Shot through a hazy lens of memories, the fragmented narrative nicely captures the feelings of childhood; the curiosity, the boredom, the endlessness. As Jeremy’s behaviour takes a worrying turn, Sasha isn’t always seen by her parents but she sees everything and through Maya Bankovic’s sensory cinematography, we observe her day-to-day down narrow hallways or through doors left ajar. Her devoted mother is always busy, carrying the mental load while her father shirks responsibilities to entertain the other kids. When the focus jolts us forward to the modern timeline, comparisons might be drawn with Charlotte Wells’ Aftersun as in both, key characters bear witness to their own youth from a more mature perspective. In this case, Romvari adopts a bold metatextual style that cleverly blurs elements of faux-documentary into fiction like days and nights fading into weeks of a sun-bleached summer break.

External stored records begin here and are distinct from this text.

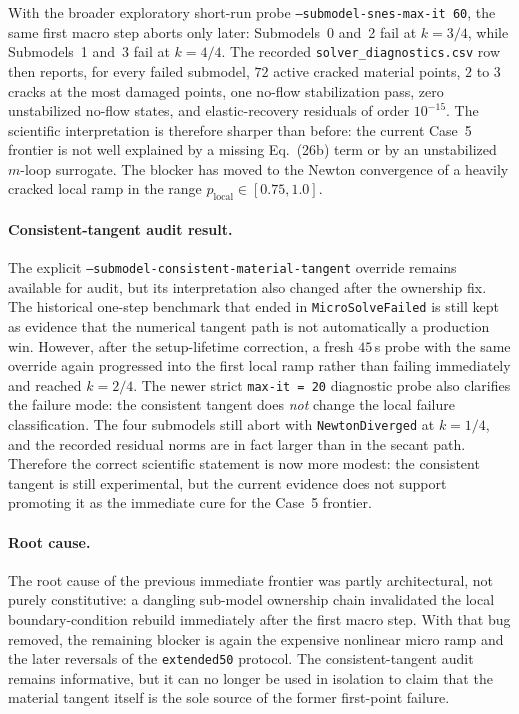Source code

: With the broader exploratory short-run probe
\texttt{--submodel-snes-max-it 60}, the same first macro step aborts only
later: Submodels~0 and~2 fail at \(k=3/4\), while Submodels~1 and~3 fail at
\(k=4/4\).  The recorded \texttt{solver\_diagnostics.csv} row then reports,
for every failed submodel, \(72\) active cracked material points, \(2\) to
\(3\) cracks at the most damaged points, one no-flow stabilization pass, zero
unstabilized no-flow states, and elastic-recovery residuals of order
\(10^{-15}\).  The scientific interpretation is therefore sharper than before:
the current Case~5 frontier is not well explained by a missing Eq.~(26b) term
or by an unstabilized \(m\)-loop surrogate.  The blocker has moved to the
Newton convergence of a heavily cracked local ramp in the range
\(p_{\mathrm{local}}\in[0.75,1.0]\).

\paragraph{Consistent-tangent audit result.}
The explicit
\texttt{--submodel-consistent-material-tangent} override remains available for
audit, but its interpretation also changed after the ownership fix.  The
historical one-step benchmark that ended in \texttt{MicroSolveFailed} is still
kept as evidence that the numerical tangent path is not automatically a
production win.  However, after the setup-lifetime correction, a fresh
\(45\)\,s probe with the same override again progressed into the first local
ramp rather than failing immediately and reached \(k=2/4\).  The newer
strict \texttt{max-it = 20} diagnostic probe also clarifies the failure mode:
the consistent tangent does \emph{not} change the local failure classification.
The four submodels still abort with \texttt{NewtonDiverged} at \(k=1/4\), and
the recorded residual norms are in fact larger than in the secant path.
Therefore the correct scientific statement is now more modest: the consistent
tangent is still experimental, but the current evidence does not support
promoting it as the immediate cure for the Case~5 frontier.

\paragraph{Root cause.}
The root cause of the previous immediate frontier was partly architectural, not
purely constitutive: a dangling sub-model ownership chain invalidated the local
boundary-condition rebuild immediately after the first macro step.  With that
bug removed, the remaining blocker is again the expensive nonlinear micro ramp
and the later reversals of the \texttt{extended50} protocol.  The
consistent-tangent audit remains informative, but it can no longer be used in
isolation to claim that the material tangent itself is the sole source of the
former first-point failure.

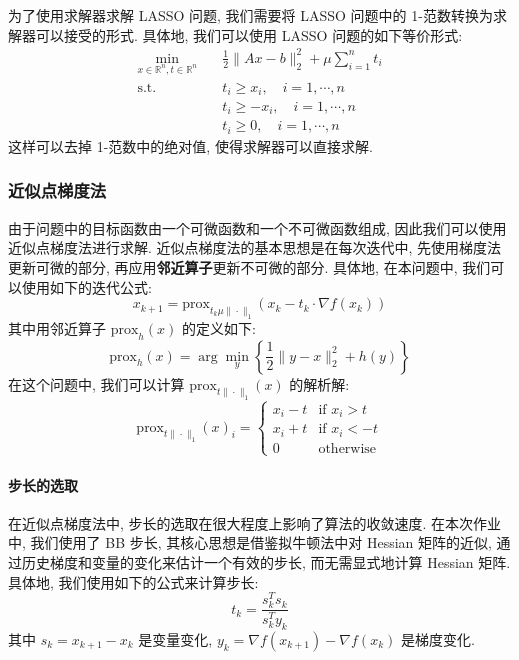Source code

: \documentclass{article}
\begin{document}
为了使用求解器求解 LASSO 问题, 我们需要将 LASSO 问题中的 1-范数转换为求解器可以接受的形式. 具体地, 我们可以使用 LASSO 问题的如下等价形式:
\begin{align*}
    \min_{x \in \mathbb{R}^n, t \in \mathbb{R}^n}\quad & \frac{1}{2} \|Ax - b\|_2^2 + \mu \sum_{i=1}^n t_i \\
    \text{s.t.}\quad & t_i \geq x_i, \quad i=1,\cdots,n\\
    & t_i \geq -x_i, \quad i=1,\cdots,n\\
    & t_i \geq 0, \quad i=1,\cdots,n
\end{align*}
这样可以去掉 1-范数中的绝对值, 使得求解器可以直接求解.

\subsubsection{近似点梯度法}

由于问题中的目标函数由一个可微函数和一个不可微函数组成, 因此我们可以使用近似点梯度法进行求解. 近似点梯度法的基本思想是在每次迭代中, 先使用梯度法更新可微的部分, 再应用\textbf{邻近算子}更新不可微的部分. 具体地, 在本问题中, 我们可以使用如下的迭代公式:
\begin{equation*}
    x_{k+1} = \text{prox}_{t_k\mu\|\cdot\|_1}(x_k - t_k \cdot \nabla f(x_k))
\end{equation*}
其中用邻近算子 $\text{prox}_h(x)$ 的定义如下:
\begin{equation*}
    \text{prox}_h(x) = \arg\min_y \left\{\frac{1}{2}\|y - x\|_2^2 + h(y)
    \right\}
\end{equation*}
在这个问题中, 我们可以计算 $\text{prox}_{t\|\cdot\|_1}(x)$ 的解析解:
\begin{equation*}
    \text{prox}_{t\|\cdot\|_{1}}(x)_i =
    \begin{cases}
        x_i - t & \text{if } x_i > t\\
        x_i + t & \text{if } x_i < -t\\
        0 & \text{otherwise}
    \end{cases}
\end{equation*}

\paragraph{步长的选取}

在近似点梯度法中, 步长的选取在很大程度上影响了算法的收敛速度. 在本次作业中, 我们使用了 BB 步长, 其核心思想是借鉴拟牛顿法中对 Hessian 矩阵的近似, 通过历史梯度和变量的变化来估计一个有效的步长, 而无需显式地计算 Hessian 矩阵. 具体地, 我们使用如下的公式来计算步长:
\begin{equation*}
    t_{k} = \frac{s_k^T s_k}{s_k^T y_k}
\end{equation*}
其中 $s_k = x_{k+1} - x_k$ 是变量变化, $y_k = \nabla f(x_{k+1}) - \nabla f(x_k)$ 是梯度变化.
\end{document}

A poignant portrait of a fractured immigrant family, Blue Heron is a confident, emotionally intelligent debut from Sophy Romvari. Intimately exploring grief, trauma, and the misinformation of memory through the innovative form of her craft, the director achieves something quietly impactful. At the heart of the piece is the expressive performance from newcomer Eylul Guven; with no fear or inhibitions, she embodies an optimism and lightness, unencumbered by the challenges of life to come.